Era segunda-feira de manhã. O sistema que a equipe usa para emitir pedidos parou. O técnico que "resolve essas coisas" não atendeu o telefone até o meio-dia. Às 14h, quando ele chegou, já tinham sido quatro horas de operação paralisada, três clientes sem resposta e um entregador esperando no depósito sem previsão.
Se essa situação parece familiar, sua empresa provavelmente opera no modelo "quebrou, chama o técnico". Esse modelo tem um custo que não aparece em nenhuma linha do seu balanço mensal.
Quatro sinais de que você está nessa armadilha
O suporte de Tecnologia da Informação (TI) reativo tem uma característica marcante: você só pensa nele quando dói. Enquanto tudo funciona, parece que está tudo bem. O problema é que "quando dói" costuma acontecer nos piores momentos possíveis.
- Você não sabe o nome do técnico de TI até precisar dele com urgência.
- A última atualização do sistema foi feita "quando sobrou tempo", há mais de seis meses.
- Alguém da equipe já perdeu trabalho porque o computador travou sem aviso.
- Você já adiou o atendimento de um cliente porque o acesso à internet estava lento ou instável.
- Não existe nenhum processo documentado para recuperar os dados se o servidor principal pifar hoje.
Cada um desses pontos representa um risco ativo. Juntos, formam o retrato de uma infraestrutura que vai falhar. A questão não é se vai acontecer; é quando, e quanto vai custar.
O custo que não aparece no relatório
Uma empresa de 20 a 30 pessoas que depende de TI reativa acumula custos que raramente aparecem no DRE: chamados de emergência, horas de equipe improdutiva durante paradas e retrabalho pós-incidente. Quem para para calcular esses valores costuma se surpreender com o total mensal.

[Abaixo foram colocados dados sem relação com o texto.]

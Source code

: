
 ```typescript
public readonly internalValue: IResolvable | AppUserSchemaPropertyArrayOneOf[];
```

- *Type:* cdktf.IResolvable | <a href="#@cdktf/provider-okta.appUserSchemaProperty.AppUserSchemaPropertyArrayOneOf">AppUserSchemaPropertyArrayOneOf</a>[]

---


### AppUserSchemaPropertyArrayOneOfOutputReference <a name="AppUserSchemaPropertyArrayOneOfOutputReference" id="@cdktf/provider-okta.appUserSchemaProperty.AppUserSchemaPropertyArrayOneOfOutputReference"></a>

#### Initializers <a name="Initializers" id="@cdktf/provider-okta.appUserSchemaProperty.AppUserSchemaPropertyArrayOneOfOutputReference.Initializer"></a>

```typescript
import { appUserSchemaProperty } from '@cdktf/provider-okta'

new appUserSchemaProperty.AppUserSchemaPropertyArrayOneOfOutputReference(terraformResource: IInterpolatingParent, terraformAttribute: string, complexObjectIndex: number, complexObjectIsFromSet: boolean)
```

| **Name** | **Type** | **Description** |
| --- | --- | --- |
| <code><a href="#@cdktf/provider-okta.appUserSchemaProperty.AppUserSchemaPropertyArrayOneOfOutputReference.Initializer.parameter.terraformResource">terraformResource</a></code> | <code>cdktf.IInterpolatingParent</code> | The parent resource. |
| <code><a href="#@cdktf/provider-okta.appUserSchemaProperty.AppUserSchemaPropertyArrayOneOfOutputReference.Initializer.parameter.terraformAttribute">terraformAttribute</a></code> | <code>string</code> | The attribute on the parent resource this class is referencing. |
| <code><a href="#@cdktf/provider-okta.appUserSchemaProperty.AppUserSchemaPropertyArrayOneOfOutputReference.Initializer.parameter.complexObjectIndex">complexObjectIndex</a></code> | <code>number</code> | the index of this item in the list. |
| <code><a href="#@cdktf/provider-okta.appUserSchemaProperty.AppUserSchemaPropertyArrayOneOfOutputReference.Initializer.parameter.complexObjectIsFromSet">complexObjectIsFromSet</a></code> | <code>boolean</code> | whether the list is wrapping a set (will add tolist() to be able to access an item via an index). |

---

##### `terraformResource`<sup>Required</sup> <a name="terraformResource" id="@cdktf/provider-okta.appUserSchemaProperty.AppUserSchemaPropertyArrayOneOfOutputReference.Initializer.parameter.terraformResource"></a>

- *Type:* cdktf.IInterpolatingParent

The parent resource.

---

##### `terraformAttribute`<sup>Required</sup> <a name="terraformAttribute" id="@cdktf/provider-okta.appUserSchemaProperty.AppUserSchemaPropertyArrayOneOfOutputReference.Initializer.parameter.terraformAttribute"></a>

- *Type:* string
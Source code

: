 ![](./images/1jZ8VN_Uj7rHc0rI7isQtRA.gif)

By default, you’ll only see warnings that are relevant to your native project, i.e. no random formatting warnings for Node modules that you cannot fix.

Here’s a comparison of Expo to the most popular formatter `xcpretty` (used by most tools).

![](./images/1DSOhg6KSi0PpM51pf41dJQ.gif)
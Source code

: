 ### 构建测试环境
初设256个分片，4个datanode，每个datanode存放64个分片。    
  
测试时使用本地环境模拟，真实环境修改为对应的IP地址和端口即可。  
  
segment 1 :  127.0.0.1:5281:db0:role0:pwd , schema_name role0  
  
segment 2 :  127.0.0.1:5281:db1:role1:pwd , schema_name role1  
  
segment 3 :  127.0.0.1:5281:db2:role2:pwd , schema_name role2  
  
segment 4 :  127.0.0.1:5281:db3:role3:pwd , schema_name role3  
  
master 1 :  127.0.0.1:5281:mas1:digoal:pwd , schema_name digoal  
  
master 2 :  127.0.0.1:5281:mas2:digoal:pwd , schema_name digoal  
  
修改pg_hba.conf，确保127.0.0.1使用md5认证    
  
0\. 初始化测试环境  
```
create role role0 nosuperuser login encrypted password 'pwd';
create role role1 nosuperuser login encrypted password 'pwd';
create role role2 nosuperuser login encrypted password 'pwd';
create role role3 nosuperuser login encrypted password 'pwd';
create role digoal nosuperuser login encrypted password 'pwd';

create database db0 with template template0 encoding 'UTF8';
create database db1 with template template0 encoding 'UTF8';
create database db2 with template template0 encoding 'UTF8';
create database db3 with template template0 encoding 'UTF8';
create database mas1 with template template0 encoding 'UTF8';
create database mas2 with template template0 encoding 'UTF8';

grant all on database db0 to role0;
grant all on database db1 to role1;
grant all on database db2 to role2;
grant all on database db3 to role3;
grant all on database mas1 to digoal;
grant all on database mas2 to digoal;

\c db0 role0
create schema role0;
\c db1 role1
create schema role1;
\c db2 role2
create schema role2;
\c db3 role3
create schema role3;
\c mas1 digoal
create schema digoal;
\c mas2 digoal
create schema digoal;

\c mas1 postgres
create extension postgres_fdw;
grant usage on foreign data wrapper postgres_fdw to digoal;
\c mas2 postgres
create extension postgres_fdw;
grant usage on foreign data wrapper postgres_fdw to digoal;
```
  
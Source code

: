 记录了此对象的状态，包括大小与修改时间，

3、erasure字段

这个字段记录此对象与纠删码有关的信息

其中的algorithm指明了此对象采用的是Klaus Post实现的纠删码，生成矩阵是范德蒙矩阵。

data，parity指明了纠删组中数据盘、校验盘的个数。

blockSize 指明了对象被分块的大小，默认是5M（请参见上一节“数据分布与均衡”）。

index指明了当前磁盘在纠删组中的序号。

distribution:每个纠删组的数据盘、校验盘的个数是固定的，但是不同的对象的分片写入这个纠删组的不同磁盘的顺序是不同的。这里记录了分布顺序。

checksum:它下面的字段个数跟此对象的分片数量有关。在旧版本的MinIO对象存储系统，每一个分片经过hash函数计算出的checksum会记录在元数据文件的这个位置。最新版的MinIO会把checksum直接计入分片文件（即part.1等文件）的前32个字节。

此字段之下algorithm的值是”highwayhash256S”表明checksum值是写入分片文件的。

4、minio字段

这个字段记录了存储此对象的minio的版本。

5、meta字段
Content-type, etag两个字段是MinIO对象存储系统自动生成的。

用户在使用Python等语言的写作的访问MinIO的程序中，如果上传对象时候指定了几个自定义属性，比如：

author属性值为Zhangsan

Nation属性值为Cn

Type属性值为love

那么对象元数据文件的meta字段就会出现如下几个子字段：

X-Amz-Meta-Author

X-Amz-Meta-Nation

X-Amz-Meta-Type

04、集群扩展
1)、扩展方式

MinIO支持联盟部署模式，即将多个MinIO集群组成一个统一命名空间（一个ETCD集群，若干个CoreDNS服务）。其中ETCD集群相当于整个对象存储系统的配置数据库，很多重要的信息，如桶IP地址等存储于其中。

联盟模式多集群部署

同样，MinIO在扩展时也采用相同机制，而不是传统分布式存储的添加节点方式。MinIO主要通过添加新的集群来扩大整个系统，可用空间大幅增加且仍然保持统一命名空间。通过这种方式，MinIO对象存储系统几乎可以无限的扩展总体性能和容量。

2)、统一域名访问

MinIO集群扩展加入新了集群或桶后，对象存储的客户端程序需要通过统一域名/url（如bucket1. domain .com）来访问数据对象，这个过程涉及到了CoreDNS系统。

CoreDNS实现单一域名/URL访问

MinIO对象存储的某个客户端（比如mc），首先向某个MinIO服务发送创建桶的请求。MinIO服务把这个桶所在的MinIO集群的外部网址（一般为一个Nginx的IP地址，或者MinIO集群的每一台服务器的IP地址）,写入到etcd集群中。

Esse não é o custo de um desastre. É o custo normal de uma empresa que vai tocando com suporte pontual.
Para operações que dependem de sistemas em tempo real, cada hora parada tem impacto direto: equipe improdutiva, vendas não realizadas, retrabalho posterior e desgaste com clientes sem atendimento. O custo total de cada incidente varia, mas empresários que param para calcular raramente continuam no modo reativo depois.
Suporte e gestão de TI não são a mesma coisa
Ter alguém que resolve problemas quando a rede cai não é a mesma coisa que ter alguém que impede a rede de cair.
O suporte reativo cobre o sintoma. A gestão proativa atua na causa. Um técnico que aparece quando o servidor travou vai consertar o servidor. Um parceiro de TI que monitora o ambiente continuamente vai perceber que o disco está chegando ao limite antes que ele falhe e leve os dados da empresa junto.
No modelo proativo, alguém está de olho nos seus sistemas enquanto você está em reunião, atendendo cliente ou dormindo. Atualizações de segurança são aplicadas com planejamento, não às pressas depois de um incidente. Backups são testados regularmente. Quando o técnico aparece, é para manutenção agendada; não para apagar incêndio.
O que muda para uma empresa de 30 pessoas
Para uma empresa típica nesse porte, o retorno sobre o investimento de uma gestão de TI proativa em relação ao modelo de chamados avulsos costuma ser expressivo quando se incluem custos diretos e indiretos: chamados evitados, horas de produtividade recuperadas e prevenção de incidentes que têm impacto financeiro imediato.
O ganho mais difícil de quantificar, porém, é outro: a previsibilidade. Você para de temer que o sistema vai cair na hora errada. A equipe para de improvisar. Em empresas que já fizeram essa transição, o primeiro resultado perceptível costuma ser o mais simples: as interrupções inesperadas ficam raras. E a equipe para de associar segunda-feira de manhã com risco.
Antes de renovar seu contrato atual, pergunte isso
Seu prestador atual responde em quanto tempo quando o sistema cai? Ele tem acesso remoto imediato ao seu ambiente? Existe um relatório mensal mostrando o que foi monitorado, ajustado e atualizado? Há um plano de recuperação documentado caso os dados sejam perdidos?
Se a resposta for "não sei" para mais de uma dessas perguntas, o que você tem não é suporte de TI. É uma apólice de seguro que só funciona se o técnico estiver disponível no dia que você precisar dele.
A tecnologia que sustenta sua operação merece o mesmo cuidado que você dedica ao seu estoque, à sua equipe e aos seus clientes. Quando ela falha, tudo para. E o custo desse para raramente aparece no relatório de onde você está gastando mais.